Among the following entries, say how many lines contain the word "from"; the answer is a number and nothing else.

Stored data entries:
##############################

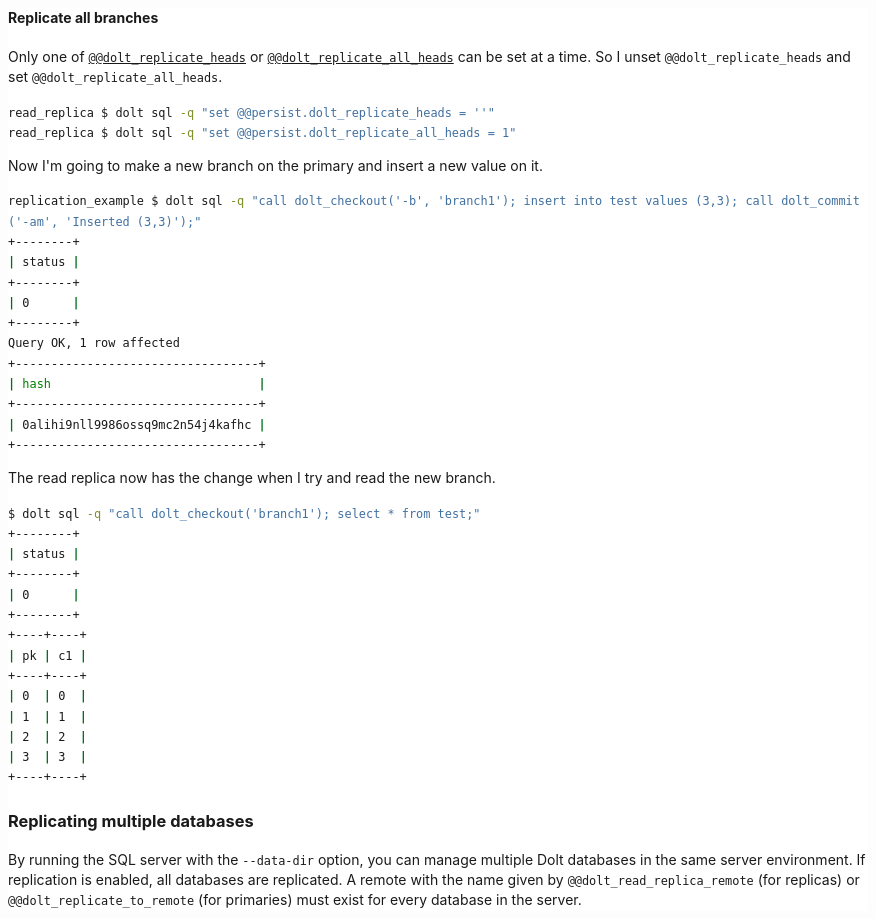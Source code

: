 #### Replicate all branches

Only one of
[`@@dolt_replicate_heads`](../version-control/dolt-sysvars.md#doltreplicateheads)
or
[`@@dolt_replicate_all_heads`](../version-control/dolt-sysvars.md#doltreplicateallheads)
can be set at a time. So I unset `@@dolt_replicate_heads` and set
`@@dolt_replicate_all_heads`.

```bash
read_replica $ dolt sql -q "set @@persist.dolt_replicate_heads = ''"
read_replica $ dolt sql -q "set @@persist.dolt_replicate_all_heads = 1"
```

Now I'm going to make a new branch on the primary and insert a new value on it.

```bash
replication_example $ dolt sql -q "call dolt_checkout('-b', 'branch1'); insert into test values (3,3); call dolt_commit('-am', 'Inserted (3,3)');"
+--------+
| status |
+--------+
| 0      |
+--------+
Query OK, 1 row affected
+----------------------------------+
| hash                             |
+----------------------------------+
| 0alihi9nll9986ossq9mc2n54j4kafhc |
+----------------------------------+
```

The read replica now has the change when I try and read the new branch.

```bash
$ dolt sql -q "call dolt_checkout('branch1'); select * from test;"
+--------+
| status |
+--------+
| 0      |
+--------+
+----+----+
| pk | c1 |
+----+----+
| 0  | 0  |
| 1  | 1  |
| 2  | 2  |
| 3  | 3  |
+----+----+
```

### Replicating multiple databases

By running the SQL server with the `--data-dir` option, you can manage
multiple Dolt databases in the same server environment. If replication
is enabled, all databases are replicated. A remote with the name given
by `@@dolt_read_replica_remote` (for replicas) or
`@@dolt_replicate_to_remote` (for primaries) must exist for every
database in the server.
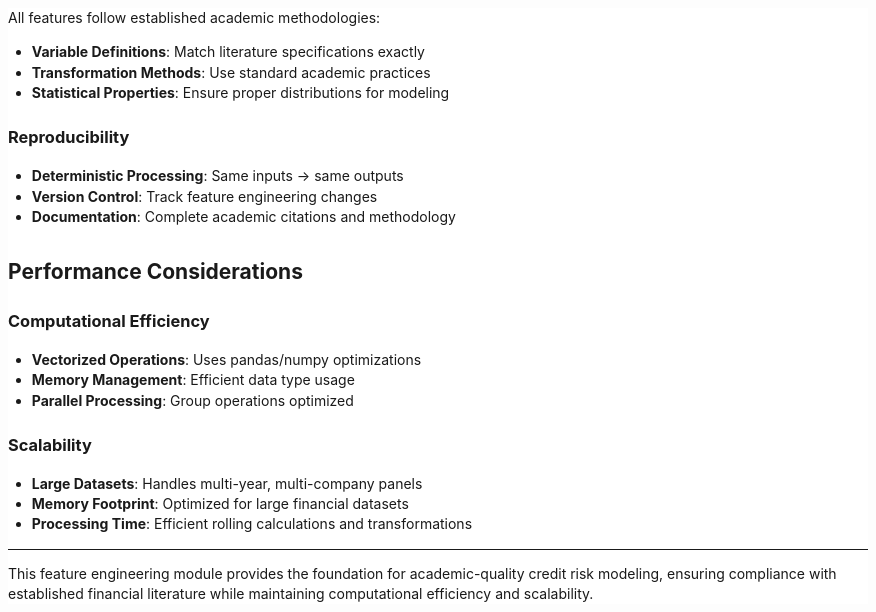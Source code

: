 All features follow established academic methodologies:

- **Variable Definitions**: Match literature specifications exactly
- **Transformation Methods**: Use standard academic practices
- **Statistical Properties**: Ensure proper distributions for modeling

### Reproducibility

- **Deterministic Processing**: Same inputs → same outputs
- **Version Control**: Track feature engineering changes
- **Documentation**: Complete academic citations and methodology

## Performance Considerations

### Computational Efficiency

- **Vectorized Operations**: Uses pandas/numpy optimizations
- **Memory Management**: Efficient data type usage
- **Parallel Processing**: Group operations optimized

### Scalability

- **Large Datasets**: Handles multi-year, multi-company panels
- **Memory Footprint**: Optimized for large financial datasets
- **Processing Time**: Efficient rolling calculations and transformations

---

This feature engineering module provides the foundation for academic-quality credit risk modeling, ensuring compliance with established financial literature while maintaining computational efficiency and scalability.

##############################

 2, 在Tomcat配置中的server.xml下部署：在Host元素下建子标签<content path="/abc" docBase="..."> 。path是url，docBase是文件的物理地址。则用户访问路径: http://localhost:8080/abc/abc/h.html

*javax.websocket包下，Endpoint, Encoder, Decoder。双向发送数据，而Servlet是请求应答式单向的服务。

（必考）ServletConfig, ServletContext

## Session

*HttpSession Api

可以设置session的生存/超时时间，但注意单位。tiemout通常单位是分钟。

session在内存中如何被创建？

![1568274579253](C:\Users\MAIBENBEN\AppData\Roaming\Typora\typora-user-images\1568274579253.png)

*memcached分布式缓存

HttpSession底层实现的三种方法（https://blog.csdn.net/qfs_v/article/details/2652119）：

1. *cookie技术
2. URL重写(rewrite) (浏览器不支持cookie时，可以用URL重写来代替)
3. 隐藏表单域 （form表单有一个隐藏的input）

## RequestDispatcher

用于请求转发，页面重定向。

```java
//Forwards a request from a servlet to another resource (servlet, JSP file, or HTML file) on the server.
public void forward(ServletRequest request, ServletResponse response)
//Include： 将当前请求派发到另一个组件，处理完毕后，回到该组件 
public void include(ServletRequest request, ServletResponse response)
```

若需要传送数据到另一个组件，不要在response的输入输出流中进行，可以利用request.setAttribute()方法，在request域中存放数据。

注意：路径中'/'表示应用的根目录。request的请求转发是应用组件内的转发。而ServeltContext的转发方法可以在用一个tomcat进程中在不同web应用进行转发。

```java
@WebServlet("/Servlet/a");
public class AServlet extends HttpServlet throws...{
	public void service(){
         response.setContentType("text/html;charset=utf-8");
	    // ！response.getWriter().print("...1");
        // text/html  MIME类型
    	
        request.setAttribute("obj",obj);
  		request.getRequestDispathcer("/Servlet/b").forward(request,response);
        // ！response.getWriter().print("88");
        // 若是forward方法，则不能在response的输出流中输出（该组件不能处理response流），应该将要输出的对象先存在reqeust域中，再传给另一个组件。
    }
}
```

##############################

- [RESULT]
2